#### [THE PROBLEM]
Find every line below where the string "separable" shows up, and copy those lines.

==== EXCERPTED RECORDS

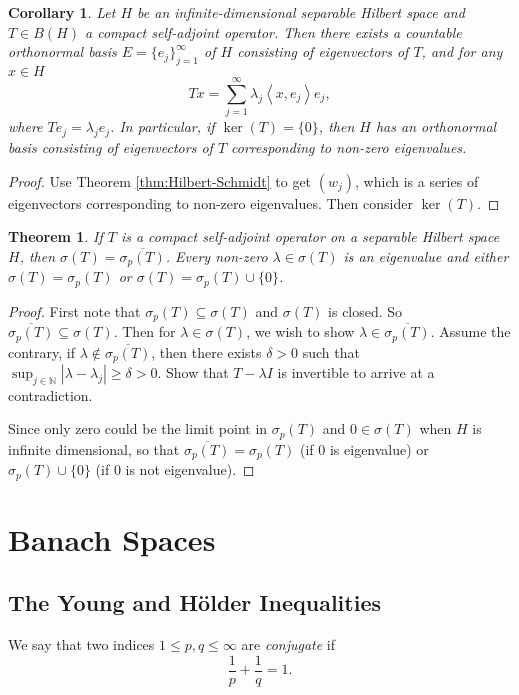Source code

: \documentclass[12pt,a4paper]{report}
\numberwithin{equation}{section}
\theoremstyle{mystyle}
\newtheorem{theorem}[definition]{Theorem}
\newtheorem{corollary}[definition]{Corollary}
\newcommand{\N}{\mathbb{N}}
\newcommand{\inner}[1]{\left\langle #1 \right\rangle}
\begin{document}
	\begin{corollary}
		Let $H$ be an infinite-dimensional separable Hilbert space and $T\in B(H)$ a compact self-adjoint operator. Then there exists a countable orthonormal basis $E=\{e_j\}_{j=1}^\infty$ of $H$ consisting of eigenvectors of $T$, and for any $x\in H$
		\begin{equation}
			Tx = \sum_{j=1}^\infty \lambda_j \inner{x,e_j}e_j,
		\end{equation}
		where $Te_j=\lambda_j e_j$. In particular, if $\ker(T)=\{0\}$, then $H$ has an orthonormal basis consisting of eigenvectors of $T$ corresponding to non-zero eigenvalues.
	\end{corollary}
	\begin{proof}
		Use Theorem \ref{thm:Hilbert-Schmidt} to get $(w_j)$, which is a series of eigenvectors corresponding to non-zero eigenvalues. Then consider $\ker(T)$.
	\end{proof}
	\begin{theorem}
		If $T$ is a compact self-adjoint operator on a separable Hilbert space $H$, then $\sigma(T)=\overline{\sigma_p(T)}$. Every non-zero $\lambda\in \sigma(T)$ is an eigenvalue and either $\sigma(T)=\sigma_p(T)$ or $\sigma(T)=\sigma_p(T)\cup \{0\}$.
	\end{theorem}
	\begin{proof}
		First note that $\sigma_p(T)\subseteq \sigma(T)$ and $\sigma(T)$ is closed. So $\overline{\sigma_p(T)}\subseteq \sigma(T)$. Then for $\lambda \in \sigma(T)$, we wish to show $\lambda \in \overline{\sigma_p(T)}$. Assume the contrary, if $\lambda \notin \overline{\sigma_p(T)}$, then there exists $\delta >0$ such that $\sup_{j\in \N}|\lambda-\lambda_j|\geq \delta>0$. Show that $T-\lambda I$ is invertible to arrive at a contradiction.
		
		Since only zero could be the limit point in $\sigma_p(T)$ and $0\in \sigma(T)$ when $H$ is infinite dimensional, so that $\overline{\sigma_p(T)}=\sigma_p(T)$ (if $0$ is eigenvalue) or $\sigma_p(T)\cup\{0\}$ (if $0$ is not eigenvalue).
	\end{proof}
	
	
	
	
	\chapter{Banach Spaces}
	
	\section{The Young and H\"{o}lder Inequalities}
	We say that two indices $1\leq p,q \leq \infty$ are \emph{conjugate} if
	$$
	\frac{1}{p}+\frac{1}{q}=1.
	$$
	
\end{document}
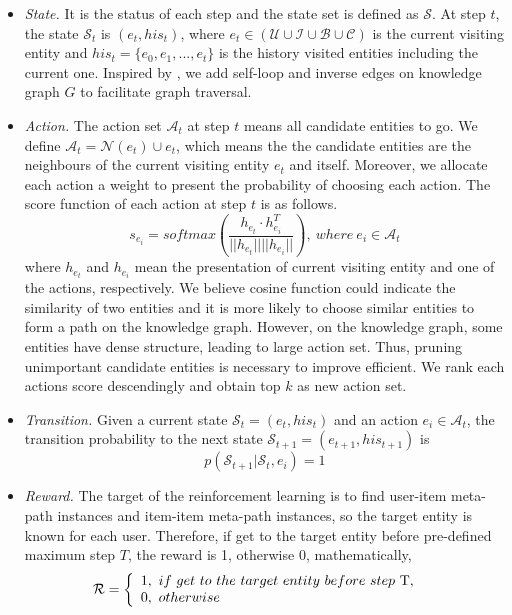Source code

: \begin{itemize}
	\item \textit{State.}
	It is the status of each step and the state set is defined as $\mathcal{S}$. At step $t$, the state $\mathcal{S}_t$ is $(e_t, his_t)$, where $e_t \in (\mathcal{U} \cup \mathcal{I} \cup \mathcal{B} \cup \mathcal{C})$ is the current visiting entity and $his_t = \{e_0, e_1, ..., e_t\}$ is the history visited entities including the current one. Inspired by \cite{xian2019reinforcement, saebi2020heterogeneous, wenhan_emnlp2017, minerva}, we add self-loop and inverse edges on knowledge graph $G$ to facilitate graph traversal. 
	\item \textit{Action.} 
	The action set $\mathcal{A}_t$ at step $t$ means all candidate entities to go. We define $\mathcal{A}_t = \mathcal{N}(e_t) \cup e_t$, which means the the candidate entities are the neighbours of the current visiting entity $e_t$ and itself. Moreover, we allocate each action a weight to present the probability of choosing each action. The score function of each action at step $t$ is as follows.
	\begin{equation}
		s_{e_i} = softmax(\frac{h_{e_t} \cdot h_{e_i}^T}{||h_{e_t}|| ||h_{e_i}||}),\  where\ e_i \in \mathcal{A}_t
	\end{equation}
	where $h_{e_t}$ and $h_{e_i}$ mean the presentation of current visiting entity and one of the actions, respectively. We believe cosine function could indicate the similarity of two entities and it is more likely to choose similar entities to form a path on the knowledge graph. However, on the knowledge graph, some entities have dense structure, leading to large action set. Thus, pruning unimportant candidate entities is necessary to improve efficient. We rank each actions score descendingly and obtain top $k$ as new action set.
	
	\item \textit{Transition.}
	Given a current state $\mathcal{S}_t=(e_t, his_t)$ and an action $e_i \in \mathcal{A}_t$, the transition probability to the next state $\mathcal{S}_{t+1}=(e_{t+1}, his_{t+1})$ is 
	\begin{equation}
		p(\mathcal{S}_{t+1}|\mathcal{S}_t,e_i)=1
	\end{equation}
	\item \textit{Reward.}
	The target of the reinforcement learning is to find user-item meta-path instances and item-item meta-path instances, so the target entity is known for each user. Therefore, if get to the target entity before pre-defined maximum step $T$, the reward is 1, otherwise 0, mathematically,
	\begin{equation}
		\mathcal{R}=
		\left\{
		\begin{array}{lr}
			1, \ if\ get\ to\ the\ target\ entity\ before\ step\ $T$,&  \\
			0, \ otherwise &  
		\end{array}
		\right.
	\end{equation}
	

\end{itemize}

========

#### [ANSWER TO THE EXERCISE]
		Let $H$ be an infinite-dimensional separable Hilbert space and $T\in B(H)$ a compact self-adjoint operator. Then there exists a countable orthonormal basis $E=\{e_j\}_{j=1}^\infty$ of $H$ consisting of eigenvectors of $T$, and for any $x\in H$
		If $T$ is a compact self-adjoint operator on a separable Hilbert space $H$, then $\sigma(T)=\overline{\sigma_p(T)}$. Every non-zero $\lambda\in \sigma(T)$ is an eigenvalue and either $\sigma(T)=\sigma_p(T)$ or $\sigma(T)=\sigma_p(T)\cup \{0\}$.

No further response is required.